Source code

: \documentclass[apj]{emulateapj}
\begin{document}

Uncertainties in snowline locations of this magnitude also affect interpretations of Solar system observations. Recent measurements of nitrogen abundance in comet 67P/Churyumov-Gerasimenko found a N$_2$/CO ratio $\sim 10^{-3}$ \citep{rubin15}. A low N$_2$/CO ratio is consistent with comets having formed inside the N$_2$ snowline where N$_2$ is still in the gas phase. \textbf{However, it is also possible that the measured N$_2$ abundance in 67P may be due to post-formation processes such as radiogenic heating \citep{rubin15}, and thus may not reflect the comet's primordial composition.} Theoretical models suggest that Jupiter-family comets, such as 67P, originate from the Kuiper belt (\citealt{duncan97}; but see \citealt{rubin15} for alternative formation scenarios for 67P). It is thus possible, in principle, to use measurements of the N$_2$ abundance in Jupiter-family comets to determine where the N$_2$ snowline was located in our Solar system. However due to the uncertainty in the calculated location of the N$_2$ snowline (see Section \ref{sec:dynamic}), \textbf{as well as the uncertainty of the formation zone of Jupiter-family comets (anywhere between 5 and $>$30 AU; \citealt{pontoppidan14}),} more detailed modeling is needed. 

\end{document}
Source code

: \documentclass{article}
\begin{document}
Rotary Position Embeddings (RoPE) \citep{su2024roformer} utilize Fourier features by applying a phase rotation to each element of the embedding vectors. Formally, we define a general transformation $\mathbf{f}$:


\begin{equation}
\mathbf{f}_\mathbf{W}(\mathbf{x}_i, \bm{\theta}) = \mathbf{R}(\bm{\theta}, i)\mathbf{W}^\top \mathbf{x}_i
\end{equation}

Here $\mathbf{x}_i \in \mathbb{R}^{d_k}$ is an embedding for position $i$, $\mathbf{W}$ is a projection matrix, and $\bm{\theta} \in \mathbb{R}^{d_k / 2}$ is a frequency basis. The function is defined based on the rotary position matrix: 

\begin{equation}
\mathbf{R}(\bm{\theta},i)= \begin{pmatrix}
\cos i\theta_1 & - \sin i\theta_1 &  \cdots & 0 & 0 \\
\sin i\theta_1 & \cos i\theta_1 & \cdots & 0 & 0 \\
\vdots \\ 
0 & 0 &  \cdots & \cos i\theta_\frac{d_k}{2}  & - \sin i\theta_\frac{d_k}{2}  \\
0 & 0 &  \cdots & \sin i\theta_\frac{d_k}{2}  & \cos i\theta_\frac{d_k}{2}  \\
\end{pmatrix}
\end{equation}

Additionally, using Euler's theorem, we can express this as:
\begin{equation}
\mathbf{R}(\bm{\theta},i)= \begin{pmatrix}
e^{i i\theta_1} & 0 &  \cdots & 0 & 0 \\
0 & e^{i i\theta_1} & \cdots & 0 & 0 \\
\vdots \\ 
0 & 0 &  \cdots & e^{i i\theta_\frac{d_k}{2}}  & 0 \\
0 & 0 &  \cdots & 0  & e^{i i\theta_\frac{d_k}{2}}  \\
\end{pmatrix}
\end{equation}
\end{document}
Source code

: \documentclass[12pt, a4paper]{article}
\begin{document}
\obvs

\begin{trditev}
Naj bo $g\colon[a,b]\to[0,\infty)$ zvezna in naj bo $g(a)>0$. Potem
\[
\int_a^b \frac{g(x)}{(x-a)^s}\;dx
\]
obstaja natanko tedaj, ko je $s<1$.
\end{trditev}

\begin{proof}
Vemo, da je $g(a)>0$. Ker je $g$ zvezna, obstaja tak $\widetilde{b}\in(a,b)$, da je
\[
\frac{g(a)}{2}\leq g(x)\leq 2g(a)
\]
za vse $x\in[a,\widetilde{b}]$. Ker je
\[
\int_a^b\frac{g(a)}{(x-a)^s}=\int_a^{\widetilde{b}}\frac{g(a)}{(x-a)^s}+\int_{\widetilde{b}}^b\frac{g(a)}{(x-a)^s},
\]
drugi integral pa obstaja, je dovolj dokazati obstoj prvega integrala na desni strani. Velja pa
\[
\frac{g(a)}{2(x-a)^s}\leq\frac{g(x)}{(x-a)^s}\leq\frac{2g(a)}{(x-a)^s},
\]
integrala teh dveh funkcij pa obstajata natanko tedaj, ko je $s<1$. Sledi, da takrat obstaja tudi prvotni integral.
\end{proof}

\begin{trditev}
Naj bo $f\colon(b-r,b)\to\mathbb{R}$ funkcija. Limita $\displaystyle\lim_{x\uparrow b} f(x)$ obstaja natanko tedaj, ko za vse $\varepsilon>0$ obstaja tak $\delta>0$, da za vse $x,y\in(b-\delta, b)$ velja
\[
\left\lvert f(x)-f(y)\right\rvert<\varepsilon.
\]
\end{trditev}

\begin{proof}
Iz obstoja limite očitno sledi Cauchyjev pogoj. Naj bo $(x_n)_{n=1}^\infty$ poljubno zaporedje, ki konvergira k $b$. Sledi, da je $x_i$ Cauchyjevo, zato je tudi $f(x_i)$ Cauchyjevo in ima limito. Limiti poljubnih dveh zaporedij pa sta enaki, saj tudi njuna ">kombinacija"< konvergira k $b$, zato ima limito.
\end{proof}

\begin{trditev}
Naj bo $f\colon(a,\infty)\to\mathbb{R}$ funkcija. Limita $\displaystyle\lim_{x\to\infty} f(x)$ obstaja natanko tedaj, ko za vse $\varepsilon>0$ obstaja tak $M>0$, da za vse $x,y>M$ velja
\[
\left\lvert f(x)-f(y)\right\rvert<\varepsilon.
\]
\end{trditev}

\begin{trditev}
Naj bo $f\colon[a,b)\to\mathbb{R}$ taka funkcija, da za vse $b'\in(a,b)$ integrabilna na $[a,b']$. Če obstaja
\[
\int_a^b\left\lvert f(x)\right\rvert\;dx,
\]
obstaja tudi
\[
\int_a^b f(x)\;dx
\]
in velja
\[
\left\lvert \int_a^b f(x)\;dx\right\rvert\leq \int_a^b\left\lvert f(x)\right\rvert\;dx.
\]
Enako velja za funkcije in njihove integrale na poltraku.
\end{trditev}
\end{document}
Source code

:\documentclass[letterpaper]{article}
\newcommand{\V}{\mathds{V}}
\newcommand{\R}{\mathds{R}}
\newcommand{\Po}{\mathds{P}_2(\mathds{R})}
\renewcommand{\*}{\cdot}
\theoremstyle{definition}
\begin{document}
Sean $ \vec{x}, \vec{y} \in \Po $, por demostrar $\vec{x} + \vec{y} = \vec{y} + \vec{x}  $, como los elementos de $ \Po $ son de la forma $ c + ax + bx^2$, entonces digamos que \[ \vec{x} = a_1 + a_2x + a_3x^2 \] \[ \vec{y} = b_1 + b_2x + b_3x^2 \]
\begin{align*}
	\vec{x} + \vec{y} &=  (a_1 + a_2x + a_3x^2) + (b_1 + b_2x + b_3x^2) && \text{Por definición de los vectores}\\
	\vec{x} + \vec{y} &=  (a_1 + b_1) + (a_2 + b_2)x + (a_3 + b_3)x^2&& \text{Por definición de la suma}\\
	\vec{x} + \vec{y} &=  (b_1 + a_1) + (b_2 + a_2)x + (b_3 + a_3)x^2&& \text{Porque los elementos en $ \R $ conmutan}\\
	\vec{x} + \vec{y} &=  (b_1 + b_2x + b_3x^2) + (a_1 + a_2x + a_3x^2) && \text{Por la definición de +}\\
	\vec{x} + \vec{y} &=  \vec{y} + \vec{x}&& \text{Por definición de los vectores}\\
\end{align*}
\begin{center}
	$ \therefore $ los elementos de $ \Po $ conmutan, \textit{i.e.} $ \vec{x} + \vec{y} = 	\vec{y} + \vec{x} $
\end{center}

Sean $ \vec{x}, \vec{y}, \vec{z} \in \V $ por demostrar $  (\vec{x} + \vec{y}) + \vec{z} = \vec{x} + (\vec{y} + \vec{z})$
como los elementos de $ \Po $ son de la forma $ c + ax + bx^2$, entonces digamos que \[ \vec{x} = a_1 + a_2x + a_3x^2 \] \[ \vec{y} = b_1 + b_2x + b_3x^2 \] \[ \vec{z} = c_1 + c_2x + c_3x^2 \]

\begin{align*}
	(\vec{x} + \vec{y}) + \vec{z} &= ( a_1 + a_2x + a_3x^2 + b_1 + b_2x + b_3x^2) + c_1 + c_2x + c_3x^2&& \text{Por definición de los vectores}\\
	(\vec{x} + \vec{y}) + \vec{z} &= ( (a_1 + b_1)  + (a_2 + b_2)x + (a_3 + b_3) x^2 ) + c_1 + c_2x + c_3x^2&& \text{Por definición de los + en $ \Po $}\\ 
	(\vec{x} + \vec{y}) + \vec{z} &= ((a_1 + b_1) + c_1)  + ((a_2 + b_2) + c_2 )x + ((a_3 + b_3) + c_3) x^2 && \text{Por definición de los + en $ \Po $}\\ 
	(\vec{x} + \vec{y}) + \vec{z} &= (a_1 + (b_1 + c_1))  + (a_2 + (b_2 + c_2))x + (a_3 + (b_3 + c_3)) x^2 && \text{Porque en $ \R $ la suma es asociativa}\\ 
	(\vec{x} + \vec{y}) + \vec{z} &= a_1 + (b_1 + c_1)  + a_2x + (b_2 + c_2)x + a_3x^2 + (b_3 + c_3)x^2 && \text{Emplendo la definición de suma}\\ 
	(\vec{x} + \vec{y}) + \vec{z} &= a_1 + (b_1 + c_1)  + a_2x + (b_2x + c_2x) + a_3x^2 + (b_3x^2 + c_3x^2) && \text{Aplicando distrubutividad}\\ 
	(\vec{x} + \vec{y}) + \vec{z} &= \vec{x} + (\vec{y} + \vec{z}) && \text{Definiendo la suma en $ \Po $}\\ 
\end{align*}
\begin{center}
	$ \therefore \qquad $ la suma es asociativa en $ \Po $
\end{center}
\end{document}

***

Directions:
Filter the data above by the word "Limita" and copy every line that matches.

Answer section:
Naj bo $f\colon(b-r,b)\to\mathbb{R}$ funkcija. Limita $\displaystyle\lim_{x\uparrow b} f(x)$ obstaja natanko tedaj, ko za vse $\varepsilon>0$ obstaja tak $\delta>0$, da za vse $x,y\in(b-\delta, b)$ velja
Naj bo $f\colon(a,\infty)\to\mathbb{R}$ funkcija. Limita $\displaystyle\lim_{x\to\infty} f(x)$ obstaja natanko tedaj, ko za vse $\varepsilon>0$ obstaja tak $M>0$, da za vse $x,y>M$ velja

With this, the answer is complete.